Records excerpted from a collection
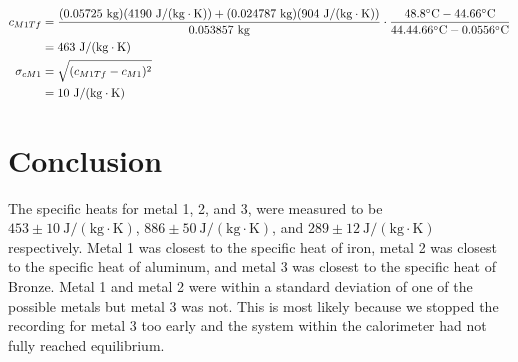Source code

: \documentclass[12pt]{article}
\newcommand{\cel}{\mathrm{\degree C}}
\begin{document}
        \begin{equation}
            \begin{split}
                c_{M1Tf} &= \frac{(0.05725 \text{ kg})(4190~\mathrm{J/(kg\cdot K)})+(0.024787 \text{ kg})(904~\mathrm{J/(kg\cdot K)})}{0.053857 \text{ kg}} \cdot \frac{ 48.8\cel - 44.66 \cel }{44.44.66 \cel - 0.0556 \cel}\\
                &=463~\mathrm{J/(kg\cdot K)}\\
                \sigma_{cM1} &= \sqrt{(c_{M1Tf} - c_{M1})^2}\\
                &=10 ~\mathrm{J/(kg\cdot K)}\\
            \end{split}
        \end{equation}
    \section{Conclusion}
        The specific heats for metal 1, 2, and 3, were measured to be \(453 \pm 10 ~\mathrm{J/(kg\cdot K)}\), \(886 \pm 50 ~\mathrm{J/(kg\cdot K)}\), and \(289 \pm 12 ~\mathrm{J/(kg\cdot K)}\) respectively. Metal 1 was closest to the specific heat of iron, metal 2 was closest to the specific heat of aluminum, and metal 3 was closest to the specific heat of Bronze. Metal 1 and metal 2 were within a standard deviation of one of the possible metals but metal 3 was not. This is most likely because we stopped the recording for metal 3 too early and the system within the calorimeter had not fully reached equilibrium.
\end{document}
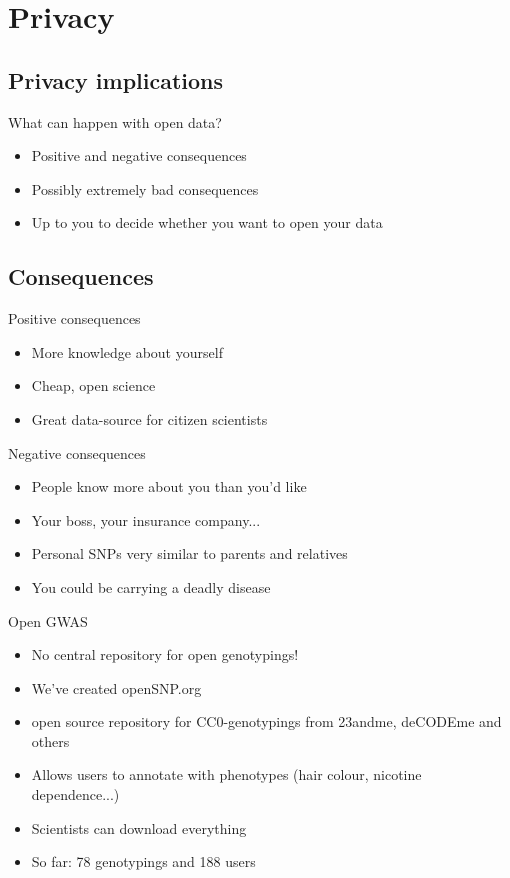 \documentclass[12pt,a4paper]{beamer}
\begin{document}
\section{Privacy}
\subsection{Privacy implications}
\begin{frame}{What can happen with open data?}
\begin{itemize}
\item Positive and negative consequences
\pause \item Possibly extremely bad consequences
\pause \item Up to you to decide whether you want to open your data
\end{itemize}
\end{frame}

\subsection{Consequences}
\begin{frame}{Positive consequences}
\begin{itemize}
\item More knowledge about yourself
\pause \item Cheap, open science
\pause \item Great data-source for citizen scientists
\end{itemize}
\end{frame}

\begin{frame}{Negative consequences}
\begin{itemize}
\item People know more about you than you'd like
\pause \item Your boss, your insurance company...
\pause \item Personal SNPs very similar to parents and relatives
\pause \item You could be carrying a deadly disease
\end{itemize}
\end{frame}



\begin{frame}{Open GWAS}
\begin{itemize}
\item No central repository for open genotypings!
\pause \item We've created openSNP.org
\pause \item open source repository for CC0-genotypings from 23andme, deCODEme and others
\pause \item Allows users to annotate with phenotypes (hair colour, nicotine dependence...)
\pause \item Scientists can download everything
\pause \item So far: 78 genotypings and 188 users %
\end{itemize}
\end{frame}
\end{document}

**Assigned task**:
The records are to be duplicated in full and exactly, with images left out.

**Task output**:
Source code

: \documentclass[12pt]{article}
\newcommand{\cel}{\mathrm{\degree C}}
\begin{document}
        \begin{equation}
            \begin{split}
                c_{M1Tf} &= \frac{(0.05725 \text{ kg})(4190~\mathrm{J/(kg\cdot K)})+(0.024787 \text{ kg})(904~\mathrm{J/(kg\cdot K)})}{0.053857 \text{ kg}} \cdot \frac{ 48.8\cel - 44.66 \cel }{44.44.66 \cel - 0.0556 \cel}\\
                &=463~\mathrm{J/(kg\cdot K)}\\
                \sigma_{cM1} &= \sqrt{(c_{M1Tf} - c_{M1})^2}\\
                &=10 ~\mathrm{J/(kg\cdot K)}\\
            \end{split}
        \end{equation}
    \section{Conclusion}
        The specific heats for metal 1, 2, and 3, were measured to be \(453 \pm 10 ~\mathrm{J/(kg\cdot K)}\), \(886 \pm 50 ~\mathrm{J/(kg\cdot K)}\), and \(289 \pm 12 ~\mathrm{J/(kg\cdot K)}\) respectively. Metal 1 was closest to the specific heat of iron, metal 2 was closest to the specific heat of aluminum, and metal 3 was closest to the specific heat of Bronze. Metal 1 and metal 2 were within a standard deviation of one of the possible metals but metal 3 was not. This is most likely because we stopped the recording for metal 3 too early and the system within the calorimeter had not fully reached equilibrium.
\end{document}
 \documentclass[12pt,a4paper]{beamer}
\begin{document}
\section{Privacy}
\subsection{Privacy implications}
\begin{frame}{What can happen with open data?}
\begin{itemize}
\item Positive and negative consequences
\pause \item Possibly extremely bad consequences
\pause \item Up to you to decide whether you want to open your data
\end{itemize}
\end{frame}

\subsection{Consequences}
\begin{frame}{Positive consequences}
\begin{itemize}
\item More knowledge about yourself
\pause \item Cheap, open science
\pause \item Great data-source for citizen scientists
\end{itemize}
\end{frame}

\begin{frame}{Negative consequences}
\begin{itemize}
\item People know more about you than you'd like
\pause \item Your boss, your insurance company...
\pause \item Personal SNPs very similar to parents and relatives
\pause \item You could be carrying a deadly disease
\end{itemize}
\end{frame}



\begin{frame}{Open GWAS}
\begin{itemize}
\item No central repository for open genotypings!
\pause \item We've created openSNP.org
\pause \item open source repository for CC0-genotypings from 23andme, deCODEme and others
\pause \item Allows users to annotate with phenotypes (hair colour, nicotine dependence...)
\pause \item Scientists can download everything
\pause \item So far: 78 genotypings and 188 users %
\end{itemize}
\end{frame}
\end{document}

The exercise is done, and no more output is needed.